▶ Exercise objective:
Find the string "packages" in the records. Copy every line it appears in.

:: Extracted records

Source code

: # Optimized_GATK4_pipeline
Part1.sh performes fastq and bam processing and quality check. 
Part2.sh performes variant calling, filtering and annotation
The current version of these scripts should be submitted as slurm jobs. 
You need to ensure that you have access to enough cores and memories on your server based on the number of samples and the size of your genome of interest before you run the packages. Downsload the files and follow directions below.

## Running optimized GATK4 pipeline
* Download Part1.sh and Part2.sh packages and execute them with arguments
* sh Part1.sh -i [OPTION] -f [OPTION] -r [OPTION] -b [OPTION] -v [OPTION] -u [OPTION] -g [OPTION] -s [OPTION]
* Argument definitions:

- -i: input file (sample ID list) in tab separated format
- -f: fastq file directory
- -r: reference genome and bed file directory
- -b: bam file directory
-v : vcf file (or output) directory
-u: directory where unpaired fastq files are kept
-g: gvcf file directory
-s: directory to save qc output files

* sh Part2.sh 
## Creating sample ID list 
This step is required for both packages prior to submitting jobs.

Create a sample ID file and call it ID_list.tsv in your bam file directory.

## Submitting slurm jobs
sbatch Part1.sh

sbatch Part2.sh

::::
:: Extracted records

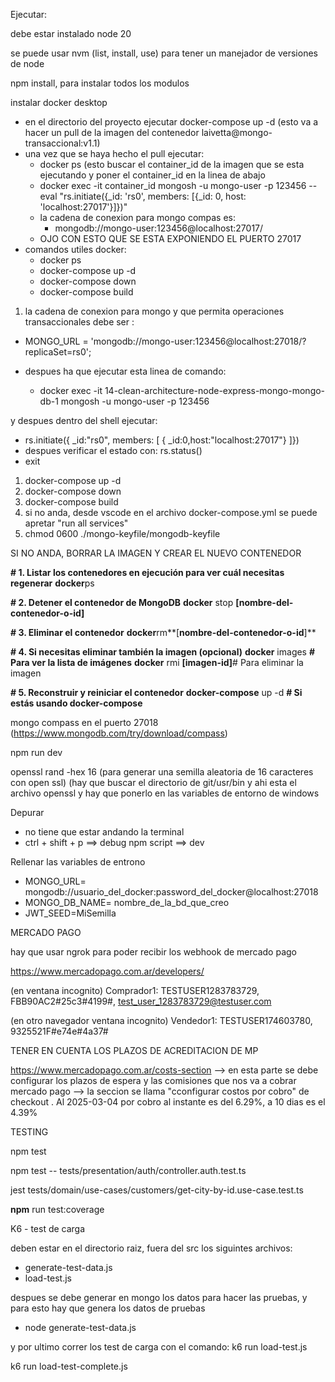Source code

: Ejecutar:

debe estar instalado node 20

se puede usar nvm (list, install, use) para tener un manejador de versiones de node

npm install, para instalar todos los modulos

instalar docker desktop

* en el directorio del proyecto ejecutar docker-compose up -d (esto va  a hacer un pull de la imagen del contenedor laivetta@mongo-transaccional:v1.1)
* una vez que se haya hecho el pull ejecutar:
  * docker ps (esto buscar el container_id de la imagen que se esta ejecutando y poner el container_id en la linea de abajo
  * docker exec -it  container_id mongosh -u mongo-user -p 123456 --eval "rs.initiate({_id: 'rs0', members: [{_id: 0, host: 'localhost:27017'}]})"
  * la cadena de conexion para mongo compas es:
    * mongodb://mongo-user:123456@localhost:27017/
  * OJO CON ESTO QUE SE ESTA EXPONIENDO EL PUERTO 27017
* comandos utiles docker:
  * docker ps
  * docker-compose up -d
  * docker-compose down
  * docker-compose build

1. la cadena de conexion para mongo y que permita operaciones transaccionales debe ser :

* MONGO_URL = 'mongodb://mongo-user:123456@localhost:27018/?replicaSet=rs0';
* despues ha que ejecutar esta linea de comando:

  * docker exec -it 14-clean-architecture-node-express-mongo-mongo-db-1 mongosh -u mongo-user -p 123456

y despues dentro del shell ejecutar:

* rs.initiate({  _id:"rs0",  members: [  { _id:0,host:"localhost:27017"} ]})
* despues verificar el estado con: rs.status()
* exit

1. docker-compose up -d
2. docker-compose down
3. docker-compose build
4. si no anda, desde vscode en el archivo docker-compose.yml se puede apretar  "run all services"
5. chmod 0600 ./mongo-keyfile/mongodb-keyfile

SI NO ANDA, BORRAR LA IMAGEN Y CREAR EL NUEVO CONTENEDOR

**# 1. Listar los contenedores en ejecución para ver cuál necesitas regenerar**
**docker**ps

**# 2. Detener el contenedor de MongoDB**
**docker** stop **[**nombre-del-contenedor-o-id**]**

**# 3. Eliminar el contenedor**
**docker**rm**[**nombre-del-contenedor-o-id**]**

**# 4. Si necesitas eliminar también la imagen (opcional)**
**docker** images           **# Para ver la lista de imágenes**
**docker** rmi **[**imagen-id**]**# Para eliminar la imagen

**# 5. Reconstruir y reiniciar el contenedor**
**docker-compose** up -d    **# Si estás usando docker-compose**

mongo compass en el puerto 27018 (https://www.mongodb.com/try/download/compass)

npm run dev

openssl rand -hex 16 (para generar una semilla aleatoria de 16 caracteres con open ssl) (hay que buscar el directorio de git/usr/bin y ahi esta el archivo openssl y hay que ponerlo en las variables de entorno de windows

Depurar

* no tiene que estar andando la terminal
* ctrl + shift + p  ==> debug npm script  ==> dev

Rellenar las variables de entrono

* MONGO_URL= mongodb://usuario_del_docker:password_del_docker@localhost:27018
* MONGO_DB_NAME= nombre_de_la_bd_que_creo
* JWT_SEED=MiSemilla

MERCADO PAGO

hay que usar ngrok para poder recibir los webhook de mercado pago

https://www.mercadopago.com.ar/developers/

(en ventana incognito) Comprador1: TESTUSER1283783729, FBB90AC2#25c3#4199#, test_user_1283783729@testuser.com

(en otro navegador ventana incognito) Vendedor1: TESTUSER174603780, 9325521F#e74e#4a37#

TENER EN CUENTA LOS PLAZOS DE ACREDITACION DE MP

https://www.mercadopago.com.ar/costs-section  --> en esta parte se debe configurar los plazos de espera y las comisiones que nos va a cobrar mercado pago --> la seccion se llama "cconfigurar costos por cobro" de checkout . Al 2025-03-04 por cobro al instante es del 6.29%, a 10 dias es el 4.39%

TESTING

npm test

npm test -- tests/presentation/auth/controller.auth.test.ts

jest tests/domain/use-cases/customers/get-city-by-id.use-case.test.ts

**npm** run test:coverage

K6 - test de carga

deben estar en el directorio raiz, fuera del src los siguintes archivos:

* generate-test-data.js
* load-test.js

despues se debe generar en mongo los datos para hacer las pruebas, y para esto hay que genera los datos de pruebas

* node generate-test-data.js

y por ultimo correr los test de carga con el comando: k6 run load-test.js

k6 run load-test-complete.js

::::

▶ Answer space:
You need to ensure that you have access to enough cores and memories on your server based on the number of samples and the size of your genome of interest before you run the packages. Downsload the files and follow directions below.
* Download Part1.sh and Part2.sh packages and execute them with arguments
This step is required for both packages prior to submitting jobs.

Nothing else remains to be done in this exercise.